KR20090053464A

KR20090053464A - Method for processing an audio signal and apparatus for implementing the same

Info

Publication number: KR20090053464A
Application number: KR1020070120317A
Authority: KR
Inventors: 김기수
Original assignee: 엘지전자 주식회사
Priority date: 2007-11-23
Filing date: 2007-11-23
Publication date: 2009-05-27

Abstract

The present invention relates to an audio signal processing method and apparatus capable of decoding and playing back an audio signal received through a medium such as a DVD, CD, MP3, etc., comprising: detecting a position of a listener; Converting at least one of a channel-level level difference and a delay of an audio signal based on the position of the listener; And outputting the converted audio signal.

According to the present invention, even if the listener is out of the position according to the recommendation, the audio signal as provided in the position of the recommendation can be provided, and even if the listener's position is changed in real time, the audio as in the position of the recommendation is heard.

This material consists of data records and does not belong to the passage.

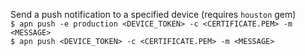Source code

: Send a push notification to a specified device (requires `houston` gem)<br>
`$ apn push -e production <DEVICE_TOKEN> -c <CERTIFICATE.PEM> -m <MESSAGE>`<br>
`$ apn push <DEVICE_TOKEN> -c <CERTIFICATE.PEM> -m <MESSAGE>`<br>
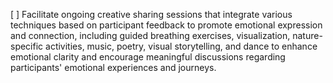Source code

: [ ] Facilitate ongoing creative sharing sessions that integrate various techniques based on participant feedback to promote emotional expression and connection, including guided breathing exercises, visualization, nature-specific activities, music, poetry, visual storytelling, and dance to enhance emotional clarity and encourage meaningful discussions regarding participants' emotional experiences and journeys.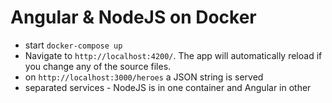 # Angular & NodeJS on Docker

- start `docker-compose up`
- Navigate to `http://localhost:4200/`. The app will automatically reload if you change any of the source files.
- on `http://localhost:3000/heroes` a JSON string is served
- separated services - NodeJS is in one container and Angular in other
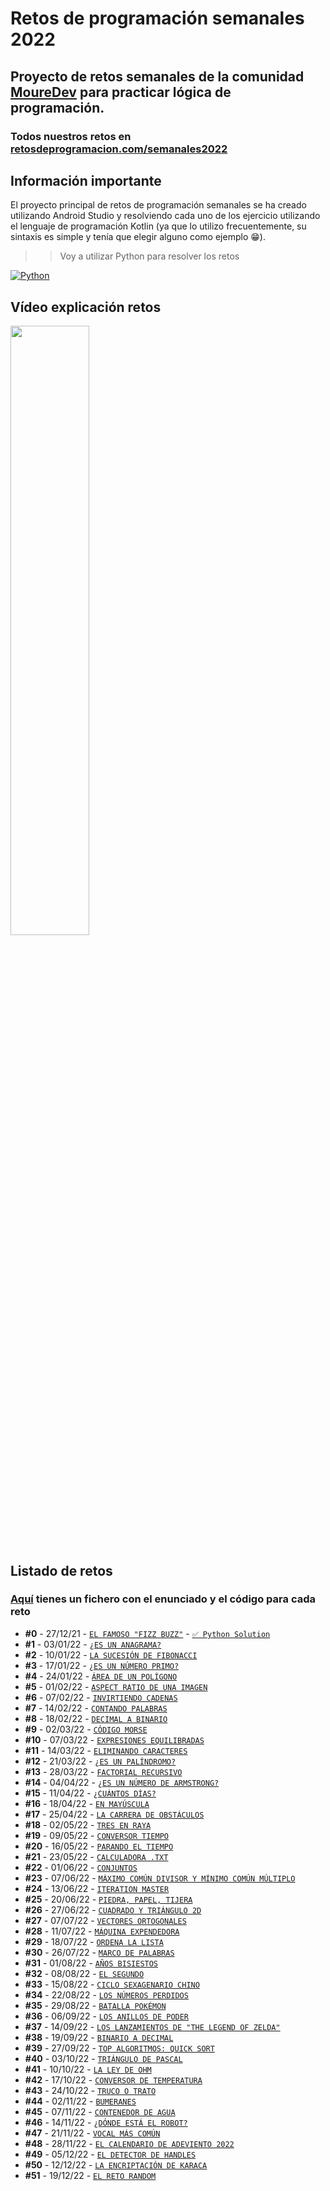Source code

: # Retos de programación semanales 2022
## Proyecto de retos semanales de la comunidad **[MoureDev](https://moure.dev)** para practicar lógica de programación.
### Todos nuestros retos en **[retosdeprogramacion.com/semanales2022](https://retosdeprogramacion.com/semanales2022)**

## Información importante

El proyecto principal de retos de programación semanales se ha creado utilizando Android Studio y resolviendo cada uno de los ejercicio utilizando el lenguaje de programación Kotlin (ya que lo utilizo frecuentemente, su sintaxis es simple y tenía que elegir alguno como ejemplo 😁). 

>>Voy a utilizar Python para resolver los retos

[![Python](https://img.shields.io/badge/python-3.10-green?longCache=true&style=popout-square)](https://www.python.org/)

## Vídeo explicación retos

<a href="https://youtu.be/14v4IINunvY"><img src="http://i3.ytimg.com/vi/14v4IINunvY/maxresdefault.jpg" style="height: 50%; width:50%;"/></a>

## Listado de retos

### [Aquí](https://github.com/mouredev/Weekly-Challenge-2022-Kotlin/tree/main/app/src/main/java/com/mouredev/weeklychallenge2022) tienes un fichero con el enunciado y el código para cada reto

* **#0** - 27/12/21 - [`EL FAMOSO "FIZZ BUZZ"`](https://github.com/mouredev/Weekly-Challenge-2022-Kotlin/blob/main/app/src/main/java/com/mouredev/weeklychallenge2022/Challenge0.kt) - [`✅ Python Solution`](app/src/main/python/challenge_00.py)
* **#1** - 03/01/22 - [`¿ES UN ANAGRAMA?`](https://github.com/mouredev/Weekly-Challenge-2022-Kotlin/blob/main/app/src/main/java/com/mouredev/weeklychallenge2022/Challenge1.kt)
* **#2** - 10/01/22 - [`LA SUCESIÓN DE FIBONACCI`](https://github.com/mouredev/Weekly-Challenge-2022-Kotlin/blob/main/app/src/main/java/com/mouredev/weeklychallenge2022/Challenge2.kt)
* **#3** - 17/01/22 - [`¿ES UN NÚMERO PRIMO?`](https://github.com/mouredev/Weekly-Challenge-2022-Kotlin/blob/main/app/src/main/java/com/mouredev/weeklychallenge2022/Challenge3.kt)
* **#4** - 24/01/22 - [`ÁREA DE UN POLÍGONO`](https://github.com/mouredev/Weekly-Challenge-2022-Kotlin/blob/main/app/src/main/java/com/mouredev/weeklychallenge2022/Challenge4.kt)
* **#5** - 01/02/22 - [`ASPECT RATIO DE UNA IMAGEN`](https://github.com/mouredev/Weekly-Challenge-2022-Kotlin/blob/main/app/src/main/java/com/mouredev/weeklychallenge2022/Challenge5.kt)
* **#6** - 07/02/22 - [`INVIRTIENDO CADENAS`](https://github.com/mouredev/Weekly-Challenge-2022-Kotlin/blob/main/app/src/main/java/com/mouredev/weeklychallenge2022/Challenge6.kt)
* **#7** - 14/02/22 - [`CONTANDO PALABRAS`](https://github.com/mouredev/Weekly-Challenge-2022-Kotlin/blob/main/app/src/main/java/com/mouredev/weeklychallenge2022/Challenge7.kt)
* **#8** - 18/02/22 - [`DECIMAL A BINARIO`](https://github.com/mouredev/Weekly-Challenge-2022-Kotlin/blob/main/app/src/main/java/com/mouredev/weeklychallenge2022/Challenge8.kt)
* **#9** - 02/03/22 - [`CÓDIGO MORSE`](https://github.com/mouredev/Weekly-Challenge-2022-Kotlin/blob/main/app/src/main/java/com/mouredev/weeklychallenge2022/Challenge9.kt)
* **#10** - 07/03/22 - [`EXPRESIONES EQUILIBRADAS`](https://github.com/mouredev/Weekly-Challenge-2022-Kotlin/blob/main/app/src/main/java/com/mouredev/weeklychallenge2022/Challenge10.kt)
* **#11** - 14/03/22 - [`ELIMINANDO CARACTERES`](https://github.com/mouredev/Weekly-Challenge-2022-Kotlin/blob/main/app/src/main/java/com/mouredev/weeklychallenge2022/Challenge11.kt)
* **#12** - 21/03/22 - [`¿ES UN PALÍNDROMO?`](https://github.com/mouredev/Weekly-Challenge-2022-Kotlin/blob/main/app/src/main/java/com/mouredev/weeklychallenge2022/Challenge12.kt)
* **#13** - 28/03/22 - [`FACTORIAL RECURSIVO`](https://github.com/mouredev/Weekly-Challenge-2022-Kotlin/blob/main/app/src/main/java/com/mouredev/weeklychallenge2022/Challenge13.kt)
* **#14** - 04/04/22 - [`¿ES UN NÚMERO DE ARMSTRONG?`](https://github.com/mouredev/Weekly-Challenge-2022-Kotlin/blob/main/app/src/main/java/com/mouredev/weeklychallenge2022/Challenge14.kt)
* **#15** - 11/04/22 - [`¿CUÁNTOS DÍAS?`](https://github.com/mouredev/Weekly-Challenge-2022-Kotlin/blob/main/app/src/main/java/com/mouredev/weeklychallenge2022/Challenge15.kt)
* **#16** - 18/04/22 - [`EN MAYÚSCULA`](https://github.com/mouredev/Weekly-Challenge-2022-Kotlin/blob/main/app/src/main/java/com/mouredev/weeklychallenge2022/Challenge16.kt)
* **#17** - 25/04/22 - [`LA CARRERA DE OBSTÁCULOS`](https://github.com/mouredev/Weekly-Challenge-2022-Kotlin/blob/main/app/src/main/java/com/mouredev/weeklychallenge2022/Challenge17.kt)
* **#18** - 02/05/22 - [`TRES EN RAYA`](https://github.com/mouredev/Weekly-Challenge-2022-Kotlin/blob/main/app/src/main/java/com/mouredev/weeklychallenge2022/Challenge18.kt)
* **#19** - 09/05/22 - [`CONVERSOR TIEMPO`](https://github.com/mouredev/Weekly-Challenge-2022-Kotlin/blob/main/app/src/main/java/com/mouredev/weeklychallenge2022/Challenge19.kt)
* **#20** - 16/05/22 - [`PARANDO EL TIEMPO`](https://github.com/mouredev/Weekly-Challenge-2022-Kotlin/blob/main/app/src/main/java/com/mouredev/weeklychallenge2022/Challenge20.kt)
* **#21** - 23/05/22 - [`CALCULADORA .TXT` ](https://github.com/mouredev/Weekly-Challenge-2022-Kotlin/blob/main/app/src/main/java/com/mouredev/weeklychallenge2022/Challenge21.kt)
* **#22** - 01/06/22 - [`CONJUNTOS` ](https://github.com/mouredev/Weekly-Challenge-2022-Kotlin/blob/main/app/src/main/java/com/mouredev/weeklychallenge2022/Challenge22.kt)
* **#23** - 07/06/22 - [`MÁXIMO COMÚN DIVISOR Y MÍNIMO COMÚN MÚLTIPLO`](https://github.com/mouredev/Weekly-Challenge-2022-Kotlin/blob/main/app/src/main/java/com/mouredev/weeklychallenge2022/Challenge23.kt) 
* **#24** - 13/06/22 - [`ITERATION MASTER` ](https://github.com/mouredev/Weekly-Challenge-2022-Kotlin/blob/main/app/src/main/java/com/mouredev/weeklychallenge2022/Challenge24.kt)
* **#25** - 20/06/22 - [`PIEDRA, PAPEL, TIJERA` ](https://github.com/mouredev/Weekly-Challenge-2022-Kotlin/blob/main/app/src/main/java/com/mouredev/weeklychallenge2022/Challenge25.kt)
* **#26** - 27/06/22 - [`CUADRADO Y TRIÁNGULO 2D` ](https://github.com/mouredev/Weekly-Challenge-2022-Kotlin/blob/main/app/src/main/java/com/mouredev/weeklychallenge2022/Challenge26.kt)
* **#27** - 07/07/22 - [`VECTORES ORTOGONALES`](https://github.com/mouredev/Weekly-Challenge-2022-Kotlin/blob/main/app/src/main/java/com/mouredev/weeklychallenge2022/Challenge27.kt)
* **#28** - 11/07/22 - [`MÁQUINA EXPENDEDORA`](https://github.com/mouredev/Weekly-Challenge-2022-Kotlin/blob/main/app/src/main/java/com/mouredev/weeklychallenge2022/Challenge28.kt)
* **#29** - 18/07/22 - [`ORDENA LA LISTA`](https://github.com/mouredev/Weekly-Challenge-2022-Kotlin/blob/main/app/src/main/java/com/mouredev/weeklychallenge2022/Challenge29.kt)
* **#30** - 26/07/22 - [`MARCO DE PALABRAS`](https://github.com/mouredev/Weekly-Challenge-2022-Kotlin/blob/main/app/src/main/java/com/mouredev/weeklychallenge2022/Challenge30.kt)
* **#31** - 01/08/22 - [`AÑOS BISIESTOS`](https://github.com/mouredev/Weekly-Challenge-2022-Kotlin/blob/main/app/src/main/java/com/mouredev/weeklychallenge2022/Challenge31.kt)
* **#32** - 08/08/22 - [`EL SEGUNDO`](https://github.com/mouredev/Weekly-Challenge-2022-Kotlin/blob/main/app/src/main/java/com/mouredev/weeklychallenge2022/Challenge32.kt)
* **#33** - 15/08/22 - [`CICLO SEXAGENARIO CHINO`](https://github.com/mouredev/Weekly-Challenge-2022-Kotlin/blob/main/app/src/main/java/com/mouredev/weeklychallenge2022/Challenge33.kt)
* **#34** - 22/08/22 - [`LOS NÚMEROS PERDIDOS`](https://github.com/mouredev/Weekly-Challenge-2022-Kotlin/blob/main/app/src/main/java/com/mouredev/weeklychallenge2022/Challenge34.kt)
* **#35** - 29/08/22 - [`BATALLA POKÉMON`](https://github.com/mouredev/Weekly-Challenge-2022-Kotlin/blob/main/app/src/main/java/com/mouredev/weeklychallenge2022/Challenge35.kt)
* **#36** - 06/09/22 - [`LOS ANILLOS DE PODER`](https://github.com/mouredev/Weekly-Challenge-2022-Kotlin/blob/main/app/src/main/java/com/mouredev/weeklychallenge2022/Challenge36.kt)
* **#37** - 14/09/22 - [`LOS LANZAMIENTOS DE "THE LEGEND OF ZELDA"`](https://github.com/mouredev/Weekly-Challenge-2022-Kotlin/blob/main/app/src/main/java/com/mouredev/weeklychallenge2022/Challenge37.kt)
* **#38** - 19/09/22 - [`BINARIO A DECIMAL`](https://github.com/mouredev/Weekly-Challenge-2022-Kotlin/blob/main/app/src/main/java/com/mouredev/weeklychallenge2022/Challenge38.kt)
* **#39** - 27/09/22 - [`TOP ALGORITMOS: QUICK SORT`](https://github.com/mouredev/Weekly-Challenge-2022-Kotlin/blob/main/app/src/main/java/com/mouredev/weeklychallenge2022/Challenge39.kt)
* **#40** - 03/10/22 - [`TRIÁNGULO DE PASCAL`](https://github.com/mouredev/Weekly-Challenge-2022-Kotlin/blob/main/app/src/main/java/com/mouredev/weeklychallenge2022/Challenge40.kt)
* **#41** - 10/10/22 - [`LA LEY DE OHM`](https://github.com/mouredev/Weekly-Challenge-2022-Kotlin/blob/main/app/src/main/java/com/mouredev/weeklychallenge2022/Challenge41.kt)
* **#42** - 17/10/22 - [`CONVERSOR DE TEMPERATURA`](https://github.com/mouredev/Weekly-Challenge-2022-Kotlin/blob/main/app/src/main/java/com/mouredev/weeklychallenge2022/Challenge42.kt)
* **#43** - 24/10/22 - [`TRUCO O TRATO`](https://github.com/mouredev/Weekly-Challenge-2022-Kotlin/blob/main/app/src/main/java/com/mouredev/weeklychallenge2022/Challenge43.kt)
* **#44** - 02/11/22 - [`BUMERANES`](https://github.com/mouredev/Weekly-Challenge-2022-Kotlin/blob/main/app/src/main/java/com/mouredev/weeklychallenge2022/Challenge44.kt)
* **#45** - 07/11/22 - [`CONTENEDOR DE AGUA`](https://github.com/mouredev/Weekly-Challenge-2022-Kotlin/blob/main/app/src/main/java/com/mouredev/weeklychallenge2022/Challenge45.kt)
* **#46** - 14/11/22 - [`¿DÓNDE ESTÁ EL ROBOT?`](https://github.com/mouredev/Weekly-Challenge-2022-Kotlin/blob/main/app/src/main/java/com/mouredev/weeklychallenge2022/Challenge46.kt)
* **#47** - 21/11/22 - [`VOCAL MÁS COMÚN`](https://github.com/mouredev/Weekly-Challenge-2022-Kotlin/blob/main/app/src/main/java/com/mouredev/weeklychallenge2022/Challenge47.kt)
* **#48** - 28/11/22 - [`EL CALENDARIO DE ADEVIENTO 2022`](https://github.com/mouredev/Weekly-Challenge-2022-Kotlin/blob/main/app/src/main/java/com/mouredev/weeklychallenge2022/Challenge48.kt)
* **#49** - 05/12/22 - [`EL DETECTOR DE HANDLES`](https://github.com/mouredev/Weekly-Challenge-2022-Kotlin/blob/main/app/src/main/java/com/mouredev/weeklychallenge2022/Challenge49.kt)
* **#50** - 12/12/22 - [`LA ENCRIPTACIÓN DE KARACA`](https://github.com/mouredev/Weekly-Challenge-2022-Kotlin/blob/main/app/src/main/java/com/mouredev/weeklychallenge2022/Challenge50.kt)
* **#51** - 19/12/22 - [`EL RETO RANDOM`](https://github.com/mouredev/Weekly-Challenge-2022-Kotlin/blob/main/app/src/main/java/com/mouredev/weeklychallenge2022/Challenge51.kt)
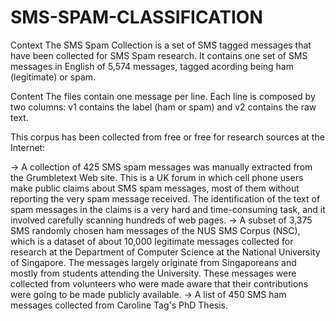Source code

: # SMS-SPAM-CLASSIFICATION

Context
  The SMS Spam Collection is a set of SMS tagged messages that have been collected for SMS Spam research. It contains one set of SMS messages in English of 5,574 messages, tagged   acording being ham (legitimate) or spam.

Content
  The files contain one message per line. Each line is composed by two columns: v1 contains the label (ham or spam) and v2 contains the raw text.

  This corpus has been collected from free or free for research sources at the Internet:

  -> A collection of 425 SMS spam messages was manually extracted from the Grumbletext Web site. This is a UK forum in which cell phone users make public claims about SMS spam       messages, most of them without reporting the very spam message received. The identification of the text of spam messages in the claims is a very hard and time-consuming task,     and it involved carefully scanning hundreds of web pages.
  -> A subset of 3,375 SMS randomly chosen ham messages of the NUS SMS Corpus (NSC), which is a dataset of about 10,000 legitimate messages collected for research at the             Department of Computer Science at the National University of Singapore. The messages largely originate from Singaporeans and mostly from students attending the University. These   messages were collected from volunteers who were made aware that their contributions were going to be made publicly available.
  -> A list of 450 SMS ham messages collected from Caroline Tag's PhD Thesis.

The signal can be continuously provided.

audio

Description

TECHNICAL FOR PROCESSING AN AUDIO SIGNAL AND APPARATUS FOR IMPLEMENTING THE SAME}

The present invention relates to an audio signal processing method and apparatus, and more particularly, to an audio signal processing method and apparatus capable of decoding and playing back an audio signal received through a medium such as DVD, CD, MP3 and the like.

In general, since stereo signals or multichannel audio signals, such as 5.1 channels, are manufactured to suit the listener's specific location, the speakers are placed in accordance with the recommendations of a standard organization called ITU, and the listener is positioned relative to the speakers. It is desirable to listen to the audio at a specific location taking into account. For example, the position of the listener may be a point at which the angle between the front speakers (left speaker and right speaker) is 60 degrees and the angle between the rear speakers (left rear speaker, right rear speaker) is 140 degrees in 5.1 channel.

However, even if the speaker layout is appropriate, there is a problem that the listener cannot hear the realistic audio when the listener leaves the position according to the ITU recommendation.

The present invention has been made to solve the above problems, and provides an audio signal processing method and apparatus that can provide an audio signal as heard at the position of the recommendation even if the listener is out of the position according to the recommendation. There is a purpose.

It is still another object of the present invention to provide an audio signal processing method and apparatus capable of continuously providing an audio signal as heard at the position of the recommendation even when the position of the listener changes in real time.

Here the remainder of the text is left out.